__Source information__

== == ==

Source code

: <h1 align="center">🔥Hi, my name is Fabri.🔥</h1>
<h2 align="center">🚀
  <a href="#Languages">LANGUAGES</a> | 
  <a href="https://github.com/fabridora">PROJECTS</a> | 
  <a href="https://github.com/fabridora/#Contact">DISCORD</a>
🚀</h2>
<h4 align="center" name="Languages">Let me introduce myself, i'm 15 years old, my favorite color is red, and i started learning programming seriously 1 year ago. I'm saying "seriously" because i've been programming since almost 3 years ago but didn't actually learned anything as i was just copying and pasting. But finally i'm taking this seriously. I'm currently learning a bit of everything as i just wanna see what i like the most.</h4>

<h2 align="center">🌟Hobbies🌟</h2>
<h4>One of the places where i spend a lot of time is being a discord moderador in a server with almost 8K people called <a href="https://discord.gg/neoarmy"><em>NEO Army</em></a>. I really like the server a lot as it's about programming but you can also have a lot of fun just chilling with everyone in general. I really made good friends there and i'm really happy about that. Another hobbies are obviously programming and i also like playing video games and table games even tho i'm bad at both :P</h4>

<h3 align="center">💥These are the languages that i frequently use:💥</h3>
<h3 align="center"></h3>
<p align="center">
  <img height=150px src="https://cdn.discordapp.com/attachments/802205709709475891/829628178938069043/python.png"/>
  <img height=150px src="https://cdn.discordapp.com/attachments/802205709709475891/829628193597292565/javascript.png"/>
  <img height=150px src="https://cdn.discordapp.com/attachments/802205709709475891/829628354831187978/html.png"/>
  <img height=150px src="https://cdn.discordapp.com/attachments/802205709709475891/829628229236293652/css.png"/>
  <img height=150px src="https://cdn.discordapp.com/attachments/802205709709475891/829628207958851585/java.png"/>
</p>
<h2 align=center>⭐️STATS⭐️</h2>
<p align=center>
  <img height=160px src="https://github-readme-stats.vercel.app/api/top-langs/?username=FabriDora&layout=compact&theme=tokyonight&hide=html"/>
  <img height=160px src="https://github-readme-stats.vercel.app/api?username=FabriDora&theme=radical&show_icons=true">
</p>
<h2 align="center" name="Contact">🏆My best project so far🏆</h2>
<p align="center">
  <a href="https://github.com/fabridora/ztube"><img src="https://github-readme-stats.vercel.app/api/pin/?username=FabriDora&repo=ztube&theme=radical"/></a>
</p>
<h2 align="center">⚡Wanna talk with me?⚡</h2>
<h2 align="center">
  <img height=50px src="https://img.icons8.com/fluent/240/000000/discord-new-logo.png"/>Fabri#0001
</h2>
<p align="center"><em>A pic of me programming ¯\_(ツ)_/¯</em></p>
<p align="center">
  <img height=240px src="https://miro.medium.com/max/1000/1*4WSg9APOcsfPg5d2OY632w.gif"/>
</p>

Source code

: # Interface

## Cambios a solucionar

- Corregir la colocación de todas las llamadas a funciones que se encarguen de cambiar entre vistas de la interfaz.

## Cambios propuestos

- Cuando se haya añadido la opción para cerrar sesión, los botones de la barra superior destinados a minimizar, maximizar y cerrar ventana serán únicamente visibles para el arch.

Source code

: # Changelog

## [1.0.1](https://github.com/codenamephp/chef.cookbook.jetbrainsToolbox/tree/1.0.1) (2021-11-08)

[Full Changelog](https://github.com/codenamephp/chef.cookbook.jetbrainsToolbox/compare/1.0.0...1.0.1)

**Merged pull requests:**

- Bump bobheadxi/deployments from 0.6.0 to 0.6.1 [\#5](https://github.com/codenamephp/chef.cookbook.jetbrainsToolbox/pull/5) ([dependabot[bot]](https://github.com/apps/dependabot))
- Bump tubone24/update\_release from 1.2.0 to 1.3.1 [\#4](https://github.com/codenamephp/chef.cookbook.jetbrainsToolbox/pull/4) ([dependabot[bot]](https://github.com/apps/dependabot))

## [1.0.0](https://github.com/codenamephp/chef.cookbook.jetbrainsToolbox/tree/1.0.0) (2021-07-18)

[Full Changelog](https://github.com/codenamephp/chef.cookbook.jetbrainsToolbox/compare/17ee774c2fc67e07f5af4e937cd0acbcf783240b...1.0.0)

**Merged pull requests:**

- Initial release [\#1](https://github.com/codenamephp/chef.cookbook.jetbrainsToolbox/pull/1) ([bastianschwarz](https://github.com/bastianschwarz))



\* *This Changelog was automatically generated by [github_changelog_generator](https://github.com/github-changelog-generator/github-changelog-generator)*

== == ==

__Exercise description__
Read each line of the material, and wherever the word "apps" turns up, copy that line.

__Problem solution__
- Bump bobheadxi/deployments from 0.6.0 to 0.6.1 [\#5](https://github.com/codenamephp/chef.cookbook.jetbrainsToolbox/pull/5) ([dependabot[bot]](https://github.com/apps/dependabot))
- Bump tubone24/update\_release from 1.2.0 to 1.3.1 [\#4](https://github.com/codenamephp/chef.cookbook.jetbrainsToolbox/pull/4) ([dependabot[bot]](https://github.com/apps/dependabot))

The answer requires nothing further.